When Royal Bank of Scotland introduced an online chatbot to the public in 2016, executives were keen to present the technology as an aid for hard-pressed call-centre agents. But it was clear the chatbot’s powers would grow and perhaps, in time, could come to rival those of its human colleagues.
Artificial intelligence, RBS said, lets the chatbot — first named Luvo but now called Assist — handle routine web chat requests from clients, such as queries about address changes or asking for a bank card to be authorised. This would free human advisers to help customers with more complex questions.
The initial trial that began in December has been limited to 10 per cent of RBS customers in Scotland who use web chat to communicate with the bank. Queries that Assist cannot understand or process are passed to human advisers.
But Assist’s “cognitive” capabilities, provided by IBM’s cloud-based Watson platform, mean it will learn to handle a greater range of more complex tasks. IBM executives suggest this could even reach the point where it might be able to understand how a customer is feeling — dissatisfied, frustrated, happy — and change its tone and actions accordingly.
The rise of AI in handling customer inquiries across a range of industries — from retail to energy companies — strongly suggests that human jobs in call centres may eventually be whittled away, but that those who remain in employment are likely to be handling more complex inquiries, says Shamus Rae, head of innovation and investment at management consultancy KPMG.
“AI is already making its presence felt by its ability to handle web chats, and over the next 18 months we expect to see the same automation of simple transactions happen with voice calls too,” he says. “That, to my mind, can only lead to the replacement of some call-centre staff, but there will still be a need for human-to-human conversations to work through more complicated issues with customers.”

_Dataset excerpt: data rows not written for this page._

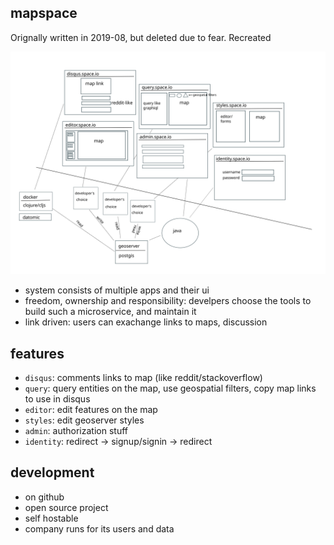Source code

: ## mapspace

Orignally written in 2019-08, but deleted due to fear. Recreated

<img width="768px" src="./svg/2019-08-mapspace.svg"></img>

- system consists of multiple apps and their ui
- freedom, ownership and responsibility: develpers choose the tools to build such a microservice, and maintain it
- link driven: users can exachange links to maps, discussion

##  features

- `disqus`: comments links to map (like reddit/stackoverflow)  
- `query`: query entities on the map, use geospatial filters, copy map links to use in disqus
- `editor`: edit features on the map 
- `styles`: edit geoserver styles
- `admin`: authorization stuff
- `identity`: redirect -> signup/signin -> redirect

## development

- on github
- open source project
- self hostable
- company runs for its users and data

Whether that adds to staff stress levels, by leaving them to focus only on difficult customers with serious problems, or makes the job more interesting will probably depend on the attitude and aptitude of call-centre workers. In job satisfaction terms, AI could be a good thing, suggests Graeme Gabriel, a former call-centre agent and manager who now works as a consultant at call-centre software company Verint.
“As a call-centre agent, it’s those more complex inquiries that are the more rewarding part of the job,” he says. “After several hours straight on the phone, taking calls about simple things like a change of address, you actually look forward to someone calling up with an issue, even if they’re having a bit of a moan, because that brings into play your customer service skills, the stuff you’ve been trained to handle.”
Like many in the call-centre industry, he sees a role for AI not just in automating the mundane and routine, but also in assisting human workers to solve complex and challenging problems.
Much of the training that call-centre agents receive, Mr Gabriel, says, focuses on managing customer “hold times” — the amount of time someone has to wait on the other end of the phone listening to music or company messages — while staff search for information or type in data. Lengthy hold times can make customers impatient.
Instead, AI could be working in the background, acting as a smart assistant to call-centre agents, feeding them accurate, up-to-date information, prompting them to ask the right questions and guiding their responses to queries.
Sheryl Kingstone, analyst at emerging technology specialist 451 Research, thinks this kind of AI “intelligence layer” is overdue. “Typically, staff use a trial-and-error script to question the customer and gain a better understanding of the request or problem, but this is time consuming and inaccurate, increasing fatigue and frustration both for the employee and the customer.”
By guiding interactions, AI could help humans focus more on meeting customers’ needs, building relationships with them and increasing revenues through selling additional products and services, according to Stian Westlake, executive director of policy and research at innovation agency Nesta.
“AI also makes it easier to connect customers to call-centre workers with particular skills, such as problem resolution or sales, making call-centre jobs more differentiated, since it makes it easier to deploy talented call-centre staff to calls where they can really add value,” he adds.
This shift is already under way, says Chetan Dube, chief executive of IPSoft, the company behind AI virtual agent Amelia. Amelia is assisting call-centre staff rather than interacting directly with customers in about 10 of the 30 IPSoft clients who have deployed it. These include a Swiss bank that is using Amelia to guide call-centre agents through the process of helping customers with their retirement planning.
Mr Dube says: “There are two aspects to the use of AI in call centres. One is through the displacement of mundane chores that represent a waste of the brains and talents of call-centre agents. The second is as assisted intelligence, which leads to an augmented experience for agent and customer. I’d argue this makes the job of call-centre agent more fulfilling. It elevates the worker.”
Joe Gagnon, chief customer strategy officer at technology company Aspect Software, says the ability of AI to take on routine matters will benefit staff. “As a result they will be happier, of greater value to the company, and develop a more positive perspective on their role.”